Material provided ▸
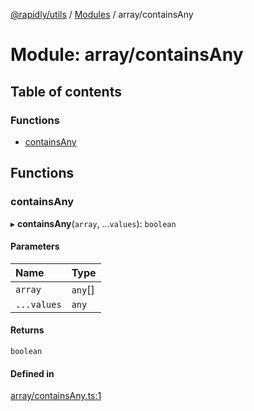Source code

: [@rapidly/utils](../README.md) / [Modules](../modules.md) / array/containsAny

# Module: array/containsAny

## Table of contents

### Functions

- [containsAny](array_containsAny.md#containsany)

## Functions

### containsAny

▸ **containsAny**(`array`, ...`values`): `boolean`

#### Parameters

| Name | Type |
| :------ | :------ |
| `array` | `any`[] |
| `...values` | `any` |

#### Returns

`boolean`

#### Defined in

[array/containsAny.ts:1](https://github.com/canguser/rapidly-utils/blob/3c92917/main/array/containsAny.ts#L1)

Problem to work on ▸
Give every entry back unchanged, with no pictures.

Solution to this exercise ▸
Source code

: [@rapidly/utils](../README.md) / [Modules](../modules.md) / array/containsAny

# Module: array/containsAny

## Table of contents

### Functions

- [containsAny](array_containsAny.md#containsany)

## Functions

### containsAny

▸ **containsAny**(`array`, ...`values`): `boolean`

#### Parameters

| Name | Type |
| :------ | :------ |
| `array` | `any`[] |
| `...values` | `any` |

#### Returns

`boolean`

#### Defined in

[array/containsAny.ts:1](https://github.com/canguser/rapidly-utils/blob/3c92917/main/array/containsAny.ts#L1)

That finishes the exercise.